• [Try it] The number of lines in the records that include "varepsilon" is all you should give.
Top of Provided material
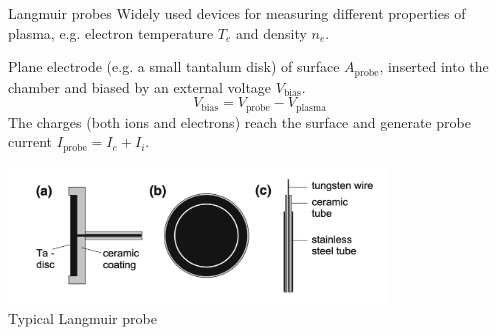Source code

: \documentclass[10pt]{beamer}
\newcommand{\probecurrent}[0]{\ensuremath{I_{\mathrm{probe}}}}
\newcommand{\biasvoltage}{\ensuremath{V_{\mathrm{bias}}}}
\newcommand{\probevoltage}{\ensuremath{V_{\mathrm{probe}}}}
\newcommand{\plasmavoltage}{\ensuremath{V_{\mathrm{plasma}}}}
\begin{document}
\begin{frame}{Langmuir probes}
    Widely used devices for measuring different properties of plasma, e.g. electron temperature $T_e$ and density $n_e$.

    Plane electrode (e.g. a small tantalum disk) of surface $A_{\mathrm{probe}}$, inserted into the chamber and biased by an external voltage $\biasvoltage$.
    \begin{equation*}
        \biasvoltage= \probevoltage - \plasmavoltage
    \end{equation*}
    The charges (both ions and electrons) reach the surface and generate probe current $\probecurrent = I_e + I_i$.
    \begin{center}
        \includegraphics[width=0.75\textwidth]{../figures/langmuir_probe.png}
        \\
        Typical Langmuir probe 
    \end{center}
\end{frame}
\end{document}

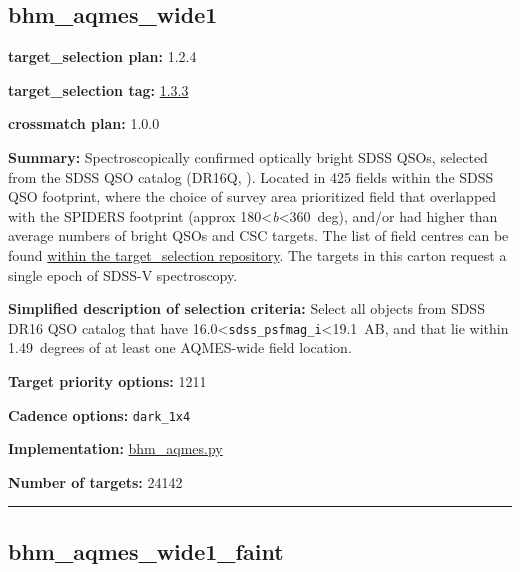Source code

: \hypertarget{bhm_aqmes_wide1_plan1.2.4}{%
\subsection{bhm\_aqmes\_wide1}\label{bhm_aqmes_wide1_plan1.2.4}}

\noindent\textbf{target\_selection plan:} 1.2.4

\noindent\textbf{target\_selection tag:}
\href{https://github.com/sdss/target_selection/tree/1.3.3/}{1.3.3}

\noindent\textbf{crossmatch plan:} 1.0.0

\noindent\textbf{Summary:} Spectroscopically confirmed optically bright SDSS
QSOs, selected from the SDSS QSO catalog (DR16Q,
\citealt{Lyke2020}). Located in 425 fields within the SDSS QSO footprint,
where the choice of survey area prioritized field that overlapped with
the SPIDERS footprint (approx 180\textless{}\emph{b}\textless360~deg),
and/or had higher than average numbers of bright QSOs and CSC targets.
The list of field centres can be found
\href{https://github.com/sdss/target_selection/blob/0.3.0/python/target_selection/masks/candidate_target_fields_bhm_aqmes_wide_v0.3.1.fits}{within
the target\_selection repository}. The targets in this carton request a
single epoch of SDSS-V spectroscopy.

\noindent\textbf{Simplified description of selection criteria:} Select all
objects from SDSS DR16 QSO catalog that have
16.0\textless{}\texttt{sdss\_psfmag\_i}\textless19.1~AB, and that lie
within 1.49~degrees of at least one AQMES-wide field location.


\noindent\textbf{Target priority options:} 1211

\noindent\textbf{Cadence options:} \texttt{dark\_1x4}

\noindent\textbf{Implementation:}
\href{https://github.com/sdss/target_selection/blob/1.3.3/python/target_selection/cartons/bhm_aqmes.py}{bhm\_aqmes.py}

\noindent\textbf{Number of targets:} 24142

\begin{center}\rule{0.5\linewidth}{0.5pt}\end{center}

\hypertarget{bhm_aqmes_wide1_faint_plan1.2.4}{%
\subsection{bhm\_aqmes\_wide1\_faint}\label{bhm_aqmes_wide1_faint_plan1.2.4}}

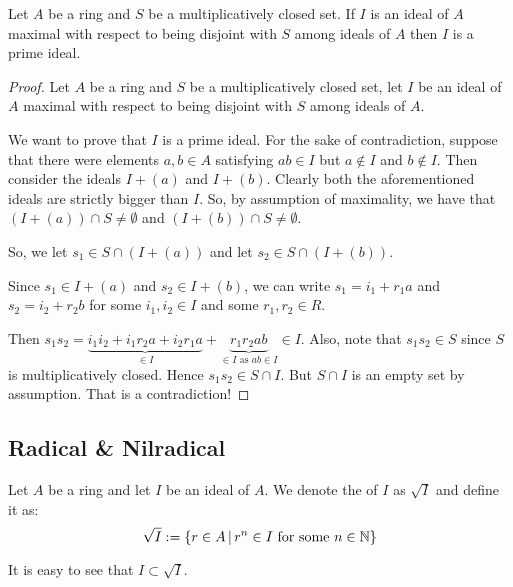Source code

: \begin{theorem}
    Let $A$ be a ring and $S$ be a multiplicatively closed set. If $I$ is an ideal of $A$ maximal with respect to being disjoint with $S$ among ideals of $A$ then $I$ is a prime ideal.
    \label{thm:Krull}
\end{theorem}
\begin{proof}
    Let $A$ be a ring and $S$ be a multiplicatively closed set, let $I$ be an ideal of $A$ maximal with respect to being disjoint with $S$ among ideals of $A$.

    We want to prove that $I$ is a prime ideal. For the sake of contradiction, suppose that there were elements $a,b \in A$ satisfying $ab \in I$ but $a\not\in I$ and $b\not\in I$.
    Then consider the ideals $I+\left( a \right) $ and $I+\left( b \right)$. Clearly both the aforementioned ideals are strictly bigger than $I$. So, by assumption of maximality, we have that $\left( I + \left( a \right) \right) \cap S \ne \emptyset$ and $\left( I + \left( b \right) \right) \cap S \ne \emptyset$.

    So, we let $s_1 \in S \cap \left( I+ \left( a \right) \right)$ and let $s_2 \in S \cap \left( I + \left( b \right) \right)$.

    Since $s_1 \in I + \left( a \right)$ and $s_2 \in I + \left( b \right)$, we can write $s_1 = i_1 + r_1 a$ and $s_2 = i_2 + r_2 b$ for some $i_1, i_2 \in I$ and some $r_1 , r_2 \in R$.

    Then $s_1s_2 = \underbrace{i_1 i_2 + i_1 r_2 a + i_2 r_1 a}_{\in I} + \underbrace{r_1 r_2 ab}_{\in I \text{ as } ab \in I} \in I$. Also, note that $s_1 s_2 \in S$ since $S$ is multiplicatively closed. Hence $s_1 s_2 \in S\cap I$. But $S\cap I$ is an empty set by assumption. That is a contradiction!
\end{proof}

\subsection{Radical \& Nilradical}

\begin{definition}
    Let $A$ be a ring and let $I$ be an ideal of $A$. We denote the  of $I$ as $\sqrt{I}$ and define it as:
    $$\sqrt{I} := \left\{ r \in A \, | \, r^{n} \in I \text{ for some } n\in \mathbb N \right\}$$
    \label{def:radical}
\end{definition}
It is easy to see that $I \subset \sqrt{I}$.


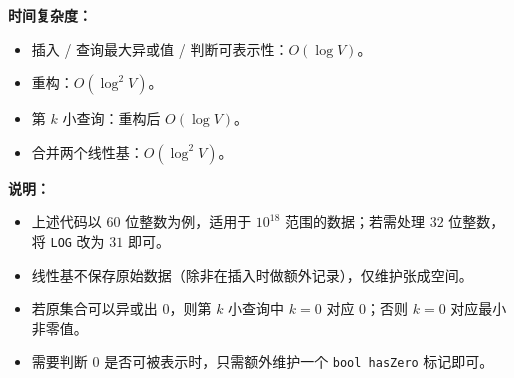 \textbf{时间复杂度：}
\begin{itemize}
    \item 插入 / 查询最大异或值 / 判断可表示性：$O(\log V)$。
    \item 重构：$O(\log^2 V)$。
    \item 第 $k$ 小查询：重构后 $O(\log V)$。
    \item 合并两个线性基：$O(\log^2 V)$。
\end{itemize}



\textbf{说明：}
\begin{itemize}
    \item 上述代码以 $60$ 位整数为例，适用于 $10^{18}$ 范围的数据；若需处理 $32$ 位整数，将 \texttt{LOG} 改为 $31$ 即可。
    \item 线性基不保存原始数据（除非在插入时做额外记录），仅维护张成空间。
    \item 若原集合可以异或出 $0$，则第 $k$ 小查询中 $k=0$ 对应 $0$；否则 $k=0$ 对应最小非零值。
    \item 需要判断 $0$ 是否可被表示时，只需额外维护一个 \texttt{bool hasZero} 标记即可。
\end{itemize}
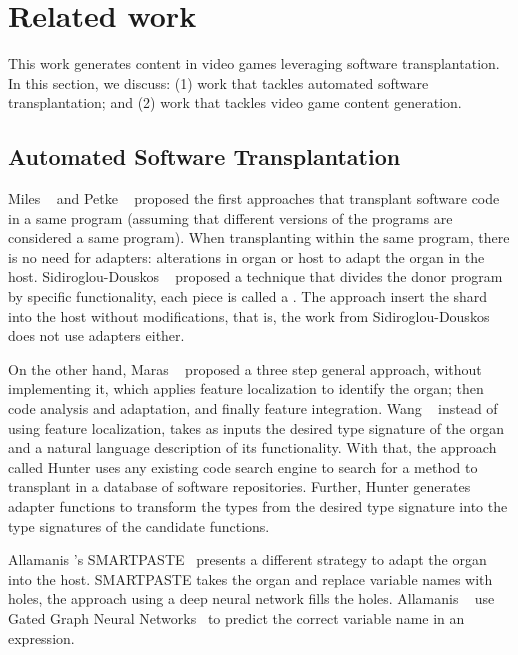 \section{Related work} 
\label{sec:Related}

This work generates content in video games leveraging software transplantation. In this section, we discuss: (1) work that tackles automated software transplantation; and (2) work that tackles video game content generation.

\subsection{Automated Software Transplantation}

Miles \etal~\cite{miles2012situ} and Petke \etal~\cite{petke2014using} proposed the first approaches that transplant software code in a same program (assuming that different versions of the programs are considered a same program). When transplanting within the same program, there is no need for adapters: alterations in organ or host to adapt the organ in the host. Sidiroglou-Douskos \etal~\cite{sidiroglou2015horizontal} proposed a technique that divides the donor program by specific functionality, each piece is called a . The approach insert the shard into the host without modifications, that is, the work from Sidiroglou-Douskos does not use adapters either.

On the other hand, Maras \etal~\cite{maras2015towards} proposed a three step general approach, without implementing it, which applies feature localization to identify the organ; then code analysis and adaptation, and finally feature integration. Wang \etal~\cite{wang2016hunter} instead of using feature localization, takes as inputs the desired type signature of the organ and a natural language description of its functionality. With that, the approach called Hunter uses any existing code search engine to search for a method to transplant in a database of software repositories. Further, Hunter generates adapter functions to transform the types from the desired type signature into the type signatures of the candidate functions.

Allamanis \etal's SMARTPASTE~\cite{allamanis2017smartpaste} presents a different strategy to adapt the organ into the host. SMARTPASTE takes the organ and replace variable names with holes, the approach using a deep neural network fills the holes. Allamanis \etal~\cite{allamanis2017smartpaste} use Gated Graph Neural Networks~\cite{li2015gated} to predict the correct variable name in an expression.

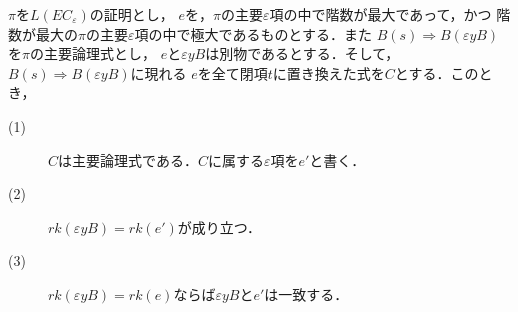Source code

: 	\begin{screen}
		\begin{metathm}[置換定理]
			$\pi$を$L(EC_{\varepsilon})$の証明とし，
			$e$を，$\pi$の主要$\varepsilon$項の中で階数が最大であって，かつ
			階数が最大の$\pi$の主要$\varepsilon$項の中で極大であるものとする．また
			$B(s) \Longrightarrow B(\varepsilon y B)$を$\pi$の主要論理式とし，
			$e$と$\varepsilon y B$は別物であるとする．そして，$B(s) \Longrightarrow B(\varepsilon y B)$に現れる
			$e$を全て閉項$t$に置き換えた式を$C$とする．このとき，
			\begin{description}
				\item[(1)] $C$は主要論理式である．$C$に属する$\varepsilon$項を$e'$と書く．
				\item[(2)] $rk(\varepsilon y B) = rk(e')$が成り立つ．
				\item[(3)] $rk(\varepsilon y B) = rk(e)$ならば$\varepsilon y B$と$e'$は一致する．
			\end{description}
		\end{metathm}
	\end{screen}
	
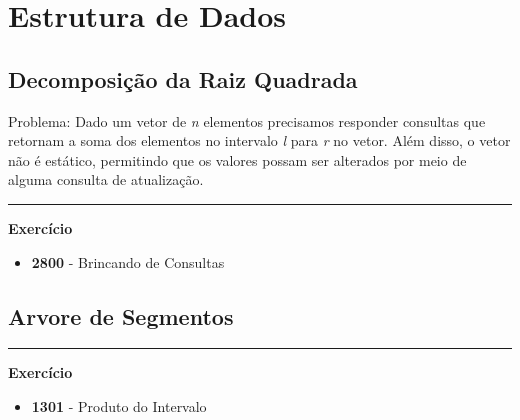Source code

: \section{Estrutura de Dados}
\subsection{Decomposição da Raiz Quadrada}

Problema:
Dado um vetor de \textit{n} elementos precisamos responder consultas que retornam a soma dos elementos no intervalo \textit{l} para \textit{r} no vetor. Além disso, o vetor não é estático, permitindo que os valores possam ser alterados por meio de alguma consulta de atualização.


\vspace{1cm}
\rule{\textwidth}{0.4pt}
\large{\textbf{Exercício}}\\
\begin{itemize}
    \item \textbf{2800} - Brincando de Consultas
\end{itemize}


\newpage
\subsection{Arvore de Segmentos}

\vspace{1cm}
\rule{\textwidth}{0.4pt}
\large{\textbf{Exercício}}\\
\begin{itemize}
    \item \textbf{1301} - Produto do Intervalo
\end{itemize}

\newpage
Bottom of Provided material
• [The completed task] 8